— PROBLEM —
Search the material for the word "host" and copy every line in which it occurs.

START EXERCISE DATA

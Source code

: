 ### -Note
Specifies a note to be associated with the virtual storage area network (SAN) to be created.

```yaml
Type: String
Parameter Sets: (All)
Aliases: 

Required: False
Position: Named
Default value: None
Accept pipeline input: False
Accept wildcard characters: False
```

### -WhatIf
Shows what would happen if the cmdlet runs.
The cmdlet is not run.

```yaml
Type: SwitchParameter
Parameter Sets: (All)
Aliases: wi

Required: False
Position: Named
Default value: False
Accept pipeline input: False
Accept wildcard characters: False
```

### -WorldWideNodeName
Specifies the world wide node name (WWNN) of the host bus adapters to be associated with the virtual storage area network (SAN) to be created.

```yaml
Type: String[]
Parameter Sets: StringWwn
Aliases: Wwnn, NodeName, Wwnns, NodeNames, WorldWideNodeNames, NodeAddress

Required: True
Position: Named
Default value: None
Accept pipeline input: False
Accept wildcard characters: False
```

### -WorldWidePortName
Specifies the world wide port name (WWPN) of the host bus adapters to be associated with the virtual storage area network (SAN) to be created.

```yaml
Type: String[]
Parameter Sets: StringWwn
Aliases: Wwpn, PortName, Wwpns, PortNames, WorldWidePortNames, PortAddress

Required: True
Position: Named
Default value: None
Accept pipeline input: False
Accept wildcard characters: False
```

END EXERCISE DATA

— EXERCISE SOLUTION —
Specifies the world wide node name (WWNN) of the host bus adapters to be associated with the virtual storage area network (SAN) to be created.
Specifies the world wide port name (WWPN) of the host bus adapters to be associated with the virtual storage area network (SAN) to be created.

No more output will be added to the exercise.